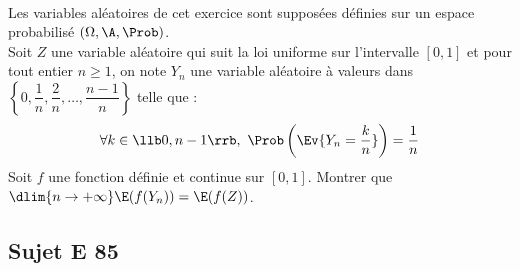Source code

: \documentclass[11pt]{article}
\begin{document}

\begin{exerciceSP}~\\
Les variables aléatoires de cet exercice sont supposées définies sur un 
espace probabilisé $(\Omega,\A,\Prob)$.\\
Soit $Z$ une variable aléatoire qui suit la loi uniforme sur 
l'intervalle $[0,1]$ et pour tout entier $n\geq 1$, on note $Y_n$ une 
variable aléatoire à valeurs dans 
$\left\{0,\dfrac{1}{n},\dfrac{2}{n},\hdots, \dfrac{n-1}{n}\right\}$ 
telle que : 
\[
  \forall k\in\llb 0,n-1\rrb, \ 
  \Prob\left(\Ev{Y_n=\dfrac{k}{n}}\right)=\dfrac{1}{n}
\]
Soit $f$ une fonction définie et continue sur $[0,1]$. Montrer que 
$\dlim{n\to+\infty} \E(f(Y_n))=\E(f(Z))$.
\end{exerciceSP}


\newpage


\subsection*{Sujet E 85}

\end{document}
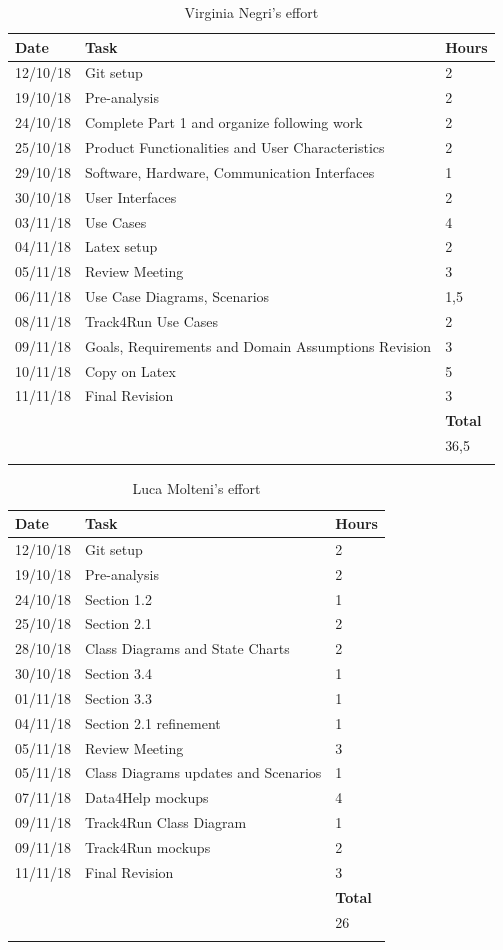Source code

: \documentclass[titlepage]{article}
\begin{document}
		
	\begin{longtable}{| p{2 cm} | p{5 cm} | p{2 cm} |} 
			\hline
			{\bf Date} & {\bf Task} & {\bf Hours}\\
			\hline
			12/10/18 & Git setup & 2 \\
			19/10/18 & Pre-analysis & 2 \\
			24/10/18 & Complete Part 1 and organize following work & 2 \\
			25/10/18 & Product Functionalities and User Characteristics& 2 \\
			29/10/18 & Software, Hardware, Communication Interfaces & 1 \\
			30/10/18 & User Interfaces & 2 \\
			03/11/18 & Use Cases & 4 \\
			04/11/18 & Latex setup & 2 \\
			05/11/18 & Review Meeting & 3 \\
			06/11/18 & Use Case Diagrams, Scenarios & 1,5\\
			08/11/18 & Track4Run Use Cases & 2 \\
			09/11/18 & Goals, Requirements and Domain Assumptions Revision & 3 \\
			10/11/18 & Copy on Latex & 5 \\
			11/11/18 & Final Revision & 3 \\
			\hline
			& & {\bf Total} \\
			\hline
			& & 36,5 \\
			\hline
			\caption{Virginia Negri's effort}
		\end{longtable}
	
		\begin{longtable}{| p{2 cm} | p{5 cm} | p{2 cm} |} 
		\hline
		{\bf Date} & {\bf Task} & {\bf Hours}\\
		\hline
		12/10/18 & Git setup & 2 \\
		19/10/18 & Pre-analysis & 2 \\
		24/10/18 & Section 1.2 & 1 \\
		25/10/18 & Section 2.1 & 2 \\
		28/10/18 & Class Diagrams and State Charts & 2 \\
		30/10/18 & Section 3.4 & 1 \\
		01/11/18 & Section 3.3 & 1 \\
		04/11/18 & Section 2.1 refinement & 1 \\
		05/11/18 & Review Meeting & 3 \\
		05/11/18 & Class Diagrams updates and Scenarios & 1\\
		07/11/18 & Data4Help mockups & 4 \\
		09/11/18 & Track4Run Class Diagram & 1 \\
		09/11/18 & Track4Run mockups & 2 \\
		11/11/18 & Final Revision & 3 \\
		\hline
		& & {\bf Total} \\
		\hline
		& & 26 \\
		\hline
		\caption{Luca Molteni's effort}
	\end{longtable}
	
\end{document}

= WHAT THE TASK ASKS =
Your task is to copy each line of the listing that holds the word "mockups".

= ANSWER SPACE =
		07/11/18 & Data4Help mockups & 4 \\
		09/11/18 & Track4Run mockups & 2 \\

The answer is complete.